TASK GOAL:
I would like you to return all of the records exactly as they stand.

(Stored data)
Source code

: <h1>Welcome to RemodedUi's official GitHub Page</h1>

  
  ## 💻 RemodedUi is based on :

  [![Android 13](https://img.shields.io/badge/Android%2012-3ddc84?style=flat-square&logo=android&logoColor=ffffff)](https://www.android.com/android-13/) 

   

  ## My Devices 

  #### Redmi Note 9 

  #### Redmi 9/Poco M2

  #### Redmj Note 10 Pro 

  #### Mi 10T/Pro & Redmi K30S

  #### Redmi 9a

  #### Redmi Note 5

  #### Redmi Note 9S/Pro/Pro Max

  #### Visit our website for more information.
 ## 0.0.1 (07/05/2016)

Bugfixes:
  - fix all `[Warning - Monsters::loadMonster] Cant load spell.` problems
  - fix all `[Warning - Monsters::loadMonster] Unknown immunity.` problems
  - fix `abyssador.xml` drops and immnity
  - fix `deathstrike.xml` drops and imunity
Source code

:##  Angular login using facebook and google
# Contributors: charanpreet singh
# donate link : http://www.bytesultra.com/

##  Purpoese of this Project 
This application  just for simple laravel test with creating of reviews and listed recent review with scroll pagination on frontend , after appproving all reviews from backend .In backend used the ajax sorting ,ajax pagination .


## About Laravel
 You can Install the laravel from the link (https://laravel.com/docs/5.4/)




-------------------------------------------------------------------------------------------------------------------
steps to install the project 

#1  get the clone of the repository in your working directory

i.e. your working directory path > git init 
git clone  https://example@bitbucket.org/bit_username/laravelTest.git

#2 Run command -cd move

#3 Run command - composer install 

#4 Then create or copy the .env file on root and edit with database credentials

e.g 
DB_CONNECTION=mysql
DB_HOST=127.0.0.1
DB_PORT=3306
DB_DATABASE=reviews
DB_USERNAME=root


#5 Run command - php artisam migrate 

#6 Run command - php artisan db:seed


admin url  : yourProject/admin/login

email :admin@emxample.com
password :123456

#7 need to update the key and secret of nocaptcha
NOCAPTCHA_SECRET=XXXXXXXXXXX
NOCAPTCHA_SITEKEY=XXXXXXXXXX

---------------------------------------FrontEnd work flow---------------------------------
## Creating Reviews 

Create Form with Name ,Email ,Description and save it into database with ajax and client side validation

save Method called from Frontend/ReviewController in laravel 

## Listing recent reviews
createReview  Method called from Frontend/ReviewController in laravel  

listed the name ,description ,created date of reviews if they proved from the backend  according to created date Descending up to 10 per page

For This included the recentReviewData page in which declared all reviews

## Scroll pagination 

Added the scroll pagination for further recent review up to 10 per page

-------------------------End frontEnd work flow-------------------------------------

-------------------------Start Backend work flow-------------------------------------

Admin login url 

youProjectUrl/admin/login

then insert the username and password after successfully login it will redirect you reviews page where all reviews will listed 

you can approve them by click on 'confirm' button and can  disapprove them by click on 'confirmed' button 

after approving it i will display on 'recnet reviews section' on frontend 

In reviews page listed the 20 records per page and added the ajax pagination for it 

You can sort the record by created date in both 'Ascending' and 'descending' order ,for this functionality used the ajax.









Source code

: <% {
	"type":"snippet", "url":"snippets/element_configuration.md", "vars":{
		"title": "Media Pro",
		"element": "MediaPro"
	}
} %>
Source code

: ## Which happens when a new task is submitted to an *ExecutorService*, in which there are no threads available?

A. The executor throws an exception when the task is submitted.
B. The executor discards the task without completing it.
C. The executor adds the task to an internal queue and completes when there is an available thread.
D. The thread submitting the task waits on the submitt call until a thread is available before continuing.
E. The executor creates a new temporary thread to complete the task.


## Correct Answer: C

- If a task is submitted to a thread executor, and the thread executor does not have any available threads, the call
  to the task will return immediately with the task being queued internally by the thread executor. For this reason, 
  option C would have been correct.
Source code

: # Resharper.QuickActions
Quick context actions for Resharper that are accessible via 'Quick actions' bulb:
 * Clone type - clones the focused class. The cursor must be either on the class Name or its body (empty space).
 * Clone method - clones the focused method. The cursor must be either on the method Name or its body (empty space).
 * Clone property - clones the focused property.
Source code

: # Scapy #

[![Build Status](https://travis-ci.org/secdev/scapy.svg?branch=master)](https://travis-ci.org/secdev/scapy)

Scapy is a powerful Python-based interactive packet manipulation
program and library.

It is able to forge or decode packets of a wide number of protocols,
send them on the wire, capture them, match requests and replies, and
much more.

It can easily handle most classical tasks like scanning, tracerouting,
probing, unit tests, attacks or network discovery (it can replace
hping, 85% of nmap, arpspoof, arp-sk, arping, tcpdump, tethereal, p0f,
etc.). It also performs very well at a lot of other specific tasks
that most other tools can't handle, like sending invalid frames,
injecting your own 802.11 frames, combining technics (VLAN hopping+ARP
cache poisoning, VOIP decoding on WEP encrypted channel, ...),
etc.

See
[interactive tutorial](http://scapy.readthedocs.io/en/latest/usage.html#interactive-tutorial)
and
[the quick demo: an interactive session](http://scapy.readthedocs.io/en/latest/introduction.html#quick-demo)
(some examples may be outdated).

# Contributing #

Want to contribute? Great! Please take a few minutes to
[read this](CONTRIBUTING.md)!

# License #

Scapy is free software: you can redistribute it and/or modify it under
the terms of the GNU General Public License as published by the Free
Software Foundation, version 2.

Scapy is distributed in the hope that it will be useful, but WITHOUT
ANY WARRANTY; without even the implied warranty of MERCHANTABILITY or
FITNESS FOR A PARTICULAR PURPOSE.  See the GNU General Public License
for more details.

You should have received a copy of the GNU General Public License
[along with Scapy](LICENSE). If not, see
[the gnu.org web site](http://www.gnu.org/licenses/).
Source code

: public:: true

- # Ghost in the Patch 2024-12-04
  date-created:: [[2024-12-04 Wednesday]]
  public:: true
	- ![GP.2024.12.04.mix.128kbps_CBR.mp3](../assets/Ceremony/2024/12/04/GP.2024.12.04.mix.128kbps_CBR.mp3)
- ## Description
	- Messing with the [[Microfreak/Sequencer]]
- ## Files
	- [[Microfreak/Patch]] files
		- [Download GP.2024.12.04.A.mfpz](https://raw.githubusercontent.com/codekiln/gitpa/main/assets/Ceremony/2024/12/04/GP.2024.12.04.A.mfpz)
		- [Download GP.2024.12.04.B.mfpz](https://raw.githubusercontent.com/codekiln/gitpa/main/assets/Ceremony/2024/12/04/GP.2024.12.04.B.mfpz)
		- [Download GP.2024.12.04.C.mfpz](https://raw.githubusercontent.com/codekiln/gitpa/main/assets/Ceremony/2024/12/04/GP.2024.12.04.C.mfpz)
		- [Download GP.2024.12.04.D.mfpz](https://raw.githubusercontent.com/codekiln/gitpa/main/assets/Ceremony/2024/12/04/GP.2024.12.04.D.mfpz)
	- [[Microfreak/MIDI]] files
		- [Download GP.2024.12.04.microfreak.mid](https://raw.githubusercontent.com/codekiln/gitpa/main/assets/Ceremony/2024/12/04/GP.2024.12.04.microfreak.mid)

EXERCISE RESPONSE:
Source code

: <h1>Welcome to RemodedUi's official GitHub Page</h1>

  
  ## 💻 RemodedUi is based on :

  [![Android 13](https://img.shields.io/badge/Android%2012-3ddc84?style=flat-square&logo=android&logoColor=ffffff)](https://www.android.com/android-13/) 

   

  ## My Devices 

  #### Redmi Note 9 

  #### Redmi 9/Poco M2

  #### Redmj Note 10 Pro 

  #### Mi 10T/Pro & Redmi K30S

  #### Redmi 9a

  #### Redmi Note 5

  #### Redmi Note 9S/Pro/Pro Max

  #### Visit our website for more information.
 ## 0.0.1 (07/05/2016)

Bugfixes:
  - fix all `[Warning - Monsters::loadMonster] Cant load spell.` problems
  - fix all `[Warning - Monsters::loadMonster] Unknown immunity.` problems
  - fix `abyssador.xml` drops and immnity
  - fix `deathstrike.xml` drops and imunity
Source code

:##  Angular login using facebook and google
# Contributors: charanpreet singh
# donate link : http://www.bytesultra.com/

##  Purpoese of this Project 
This application  just for simple laravel test with creating of reviews and listed recent review with scroll pagination on frontend , after appproving all reviews from backend .In backend used the ajax sorting ,ajax pagination .


## About Laravel
 You can Install the laravel from the link (https://laravel.com/docs/5.4/)




-------------------------------------------------------------------------------------------------------------------
steps to install the project 

#1  get the clone of the repository in your working directory

i.e. your working directory path > git init 
git clone  https://example@bitbucket.org/bit_username/laravelTest.git

#2 Run command -cd move

#3 Run command - composer install 

#4 Then create or copy the .env file on root and edit with database credentials

e.g 
DB_CONNECTION=mysql
DB_HOST=127.0.0.1
DB_PORT=3306
DB_DATABASE=reviews
DB_USERNAME=root


#5 Run command - php artisam migrate 

#6 Run command - php artisan db:seed


admin url  : yourProject/admin/login

email :admin@emxample.com
password :123456

#7 need to update the key and secret of nocaptcha
NOCAPTCHA_SECRET=XXXXXXXXXXX
NOCAPTCHA_SITEKEY=XXXXXXXXXX

---------------------------------------FrontEnd work flow---------------------------------
## Creating Reviews 

Create Form with Name ,Email ,Description and save it into database with ajax and client side validation

save Method called from Frontend/ReviewController in laravel 

## Listing recent reviews
createReview  Method called from Frontend/ReviewController in laravel  

listed the name ,description ,created date of reviews if they proved from the backend  according to created date Descending up to 10 per page

For This included the recentReviewData page in which declared all reviews

## Scroll pagination 

Added the scroll pagination for further recent review up to 10 per page

-------------------------End frontEnd work flow-------------------------------------

-------------------------Start Backend work flow-------------------------------------

Admin login url 

youProjectUrl/admin/login

then insert the username and password after successfully login it will redirect you reviews page where all reviews will listed 

you can approve them by click on 'confirm' button and can  disapprove them by click on 'confirmed' button 

after approving it i will display on 'recnet reviews section' on frontend 

In reviews page listed the 20 records per page and added the ajax pagination for it 

You can sort the record by created date in both 'Ascending' and 'descending' order ,for this functionality used the ajax.









Source code

: <% {
	"type":"snippet", "url":"snippets/element_configuration.md", "vars":{
		"title": "Media Pro",
		"element": "MediaPro"
	}
} %>
Source code

: ## Which happens when a new task is submitted to an *ExecutorService*, in which there are no threads available?

A. The executor throws an exception when the task is submitted.
B. The executor discards the task without completing it.
C. The executor adds the task to an internal queue and completes when there is an available thread.
D. The thread submitting the task waits on the submitt call until a thread is available before continuing.
E. The executor creates a new temporary thread to complete the task.


## Correct Answer: C

- If a task is submitted to a thread executor, and the thread executor does not have any available threads, the call
  to the task will return immediately with the task being queued internally by the thread executor. For this reason, 
  option C would have been correct.
Source code

: # Resharper.QuickActions
Quick context actions for Resharper that are accessible via 'Quick actions' bulb:
 * Clone type - clones the focused class. The cursor must be either on the class Name or its body (empty space).
 * Clone method - clones the focused method. The cursor must be either on the method Name or its body (empty space).
 * Clone property - clones the focused property.
Source code

: # Scapy #

[![Build Status](https://travis-ci.org/secdev/scapy.svg?branch=master)](https://travis-ci.org/secdev/scapy)

Scapy is a powerful Python-based interactive packet manipulation
program and library.

It is able to forge or decode packets of a wide number of protocols,
send them on the wire, capture them, match requests and replies, and
much more.

It can easily handle most classical tasks like scanning, tracerouting,
probing, unit tests, attacks or network discovery (it can replace
hping, 85% of nmap, arpspoof, arp-sk, arping, tcpdump, tethereal, p0f,
etc.). It also performs very well at a lot of other specific tasks
that most other tools can't handle, like sending invalid frames,
injecting your own 802.11 frames, combining technics (VLAN hopping+ARP
cache poisoning, VOIP decoding on WEP encrypted channel, ...),
etc.

See
[interactive tutorial](http://scapy.readthedocs.io/en/latest/usage.html#interactive-tutorial)
and
[the quick demo: an interactive session](http://scapy.readthedocs.io/en/latest/introduction.html#quick-demo)
(some examples may be outdated).

# Contributing #

Want to contribute? Great! Please take a few minutes to
[read this](CONTRIBUTING.md)!

# License #

Scapy is free software: you can redistribute it and/or modify it under
the terms of the GNU General Public License as published by the Free
Software Foundation, version 2.

Scapy is distributed in the hope that it will be useful, but WITHOUT
ANY WARRANTY; without even the implied warranty of MERCHANTABILITY or
FITNESS FOR A PARTICULAR PURPOSE.  See the GNU General Public License
for more details.

You should have received a copy of the GNU General Public License
[along with Scapy](LICENSE). If not, see
[the gnu.org web site](http://www.gnu.org/licenses/).
Source code

: public:: true

- # Ghost in the Patch 2024-12-04
  date-created:: [[2024-12-04 Wednesday]]
  public:: true
	- ![GP.2024.12.04.mix.128kbps_CBR.mp3](../assets/Ceremony/2024/12/04/GP.2024.12.04.mix.128kbps_CBR.mp3)
- ## Description
	- Messing with the [[Microfreak/Sequencer]]
- ## Files
	- [[Microfreak/Patch]] files
		- [Download GP.2024.12.04.A.mfpz](https://raw.githubusercontent.com/codekiln/gitpa/main/assets/Ceremony/2024/12/04/GP.2024.12.04.A.mfpz)
		- [Download GP.2024.12.04.B.mfpz](https://raw.githubusercontent.com/codekiln/gitpa/main/assets/Ceremony/2024/12/04/GP.2024.12.04.B.mfpz)
		- [Download GP.2024.12.04.C.mfpz](https://raw.githubusercontent.com/codekiln/gitpa/main/assets/Ceremony/2024/12/04/GP.2024.12.04.C.mfpz)
		- [Download GP.2024.12.04.D.mfpz](https://raw.githubusercontent.com/codekiln/gitpa/main/assets/Ceremony/2024/12/04/GP.2024.12.04.D.mfpz)
	- [[Microfreak/MIDI]] files
		- [Download GP.2024.12.04.microfreak.mid](https://raw.githubusercontent.com/codekiln/gitpa/main/assets/Ceremony/2024/12/04/GP.2024.12.04.microfreak.mid)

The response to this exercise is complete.